LAUSD kept me out of the classroom for four years for the false accusations they concocted out of the pressure they put on me that would crush the little dream of a group of sixth graders who could no longer be in a movie because LAUSD had canceld my film program. The way this played out was almost like a movie. I won the case with the CTC (California Teaching Commission), which I heard is quite difficult — simply put, all of LAUSD accusations had no evidence.
Emma Roberts will be playing the role of Penelope, curator of the “Yello Bit Road”
But they still kept me out of the classroom so I came up with a plan to develop the story further through a narrative that was completely legal that would test if we actually live in a Dystopia.
It worked!
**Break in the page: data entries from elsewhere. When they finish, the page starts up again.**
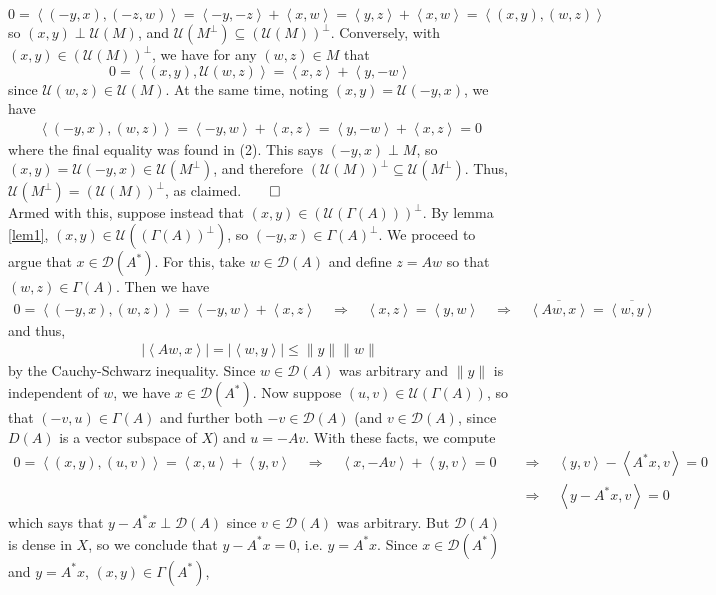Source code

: \documentclass[10pt]{article}
\newcommand{\1}[1]{\mathbbm{1}_{#1}} \newcommand{\mc}[1]{\mathcal{#1}}
\newcommand{\ip}[2]{\left\langle#1,#2\right\rangle }
\begin{document}
    \[0=\ip{(-y,x)}{(-z,w)}=\ip{-y}{-z}+\ip{x}{w}=\ip{y}{z}+\ip{x}{w}=\ip{(x,y)}{(w,z)}\]
    so $(x,y)\perp\mc{U}(M)$, and $\mc{U}(M^\perp)\subseteq(\mc{U}(M))^\perp$. Conversely, with $(x,y)\in(\mc{U}(M))^\perp$,
    we have for any $(w,z)\in M$ that
    \[0=\ip{(x,y)}{\mc{U}(w,z)}=\ip{x}{z}+\ip{y}{-w}\tag{2}\]
    since $\mc{U}(w,z)\in\mc{U}(M)$. At the same time, noting $(x,y)=\mc{U}(-y,x)$, we have
    \begin{align*}
        \ip{(-y,x)}{(w,z)}=\ip{-y}{w}+\ip{x}{z}=\ip{y}{-w}+\ip{x}{z}=0
    \end{align*}
    where the final equality was found in (2). This says $(-y,x)\perp M$, so $(x,y)=\mc{U}(-y,x)\in\mc{U}(M^\perp)$, and therefore $(\mc{U}(M))^\perp\subseteq\mc{U}(M^\perp)$.
    Thus, $\mc{U}(M^\perp)=(\mc{U}(M))^\perp$, as claimed.\hfill{$\qed$}\\[5pt]
    Armed with this, suppose instead that $(x,y)\in(\mc{U}(\Gamma(A)))^\perp$. By lemma \ref{lem1}, $(x,y)\in\mc{U}((\Gamma(A))^\perp)$, so $(-y,x)\in\Gamma(A)^\perp$. We proceed to argue that $x\in\mc{D}(A^\ast)$.
    For this, take $w\in\mc{D}(A)$ and define $z=Aw$
    so that $(w,z)\in\Gamma(A)$. Then we have
    \begin{align*}
        0=\ip{(-y,x)}{(w,z)}=\ip{-y}{w}+\ip{x}{z}\quad\Rightarrow\quad\ip{x}{z}=\ip{y}{w}\quad\Rightarrow\quad \overline{\ip{Aw}{x}}=\overline{\ip{w}{y}}
    \end{align*}
    and thus,
    \begin{align*}
        |\ip{Aw}{x}|=|\ip{w}{y}|\leq\|y\|\|w\|
    \end{align*}
    by the Cauchy-Schwarz inequality. Since $w\in\mc{D}(A)$ was arbitrary and $\|y\|$ is independent of $w$, we have $x\in\mc{D}(A^\ast)$.
    Now suppose $(u,v)\in \mc{U}(\Gamma(A))$, so that $(-v,u)\in\Gamma(A)$ and further both $-v\in\mc{D}(A)$ (and $v\in\mc{D}(A)$, since $D(A)$ is a vector subspace of $X$) and $u=-Av$.
    With these facts, we compute
    \begin{align*}
        0=\ip{(x,y)}{(u,v)}=\ip{x}{u}+\ip{y}{v}\quad\Rightarrow\quad \ip{x}{-Av}+\ip{y}{v}=0\quad&\Rightarrow\quad \ip{y}{v}-\ip{A^\ast x}{v}=0\tag{3}\\
        &\Rightarrow\quad \ip{y-A^\ast x}{v}=0
    \end{align*}
    which says that $y-A^\ast x\perp\mc{D}(A)$ since $v\in\mc{D}(A)$ was arbitrary. But $\mc{D}(A)$ is dense in $X$, so we conclude that $y-A^\ast x=0$, i.e. $y=A^\ast x$. Since $x\in\mc{D}(A^\ast)$ and $y=A^\ast x$, $(x,y)\in\Gamma(A^\ast)$,
\end{document}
Although it was a challenging mission, I was able to collect enough data to conclusively prove that LAUSD was
1) giving students leading prompts
2) Administrators were guiding student statements while the wrote them!
Now that I knew this was happening, I created a plan to capture the direct evidence of how it was happening; and I was able to do this at Van Nuys High School. The main idea here was to observe the actual behavior of LAUSD by pretending that something was occurring that was not occurring through a narrative I staged on my social media account that was not actually occurring in the classroom. This juxtaposition was legal because I had an active campaign as a Los Angeles Mayor candidate; but the mistake LAUSD made was that they never visited my classroom so to match the narrative that I created online would require them to engage in 1) giving students leading prompts 2) have administrator lead the answers by making false statements.
This action within our public school system is quite meaningful. Now, I actually had direct evidence of what is occurring in LAUSD — true treasure!
I really could not believe our public school leaders were acting like real villains.
“Do your best. Have a good attitude.”
What did that mean, God?
It was like what I had told my students for 23-years — do your best — it’s effort that’s important — you’ll catch on if you keep trying. Let’s make it fun!
And that’s how I became Pirate “Louis XX” .
Why would I behave in such a way?
It so happens that I have a real passion for interpreting real events to tell a story about reality. Reality is challenging, but as a tennis player I knew what it was like to be down and win. 5 games to Zero, Luv, Forty. I had felt these emotions on the court — inundated with doubt, upset by at myself, losing faith in the future — “it’s when you get present on the court that you have a real chance to win.”
I didn’t know what it meant to win against an opponent that all of our tax money funded so I dug deeper, researched — I needed an idea to incept — letters, words to convey the idea of a choice — a symbol — a logo — to create — a “Yello Bit Road” choices, signals within that match the exterior world — the validation of our own compass — a “Yello Bit Road”.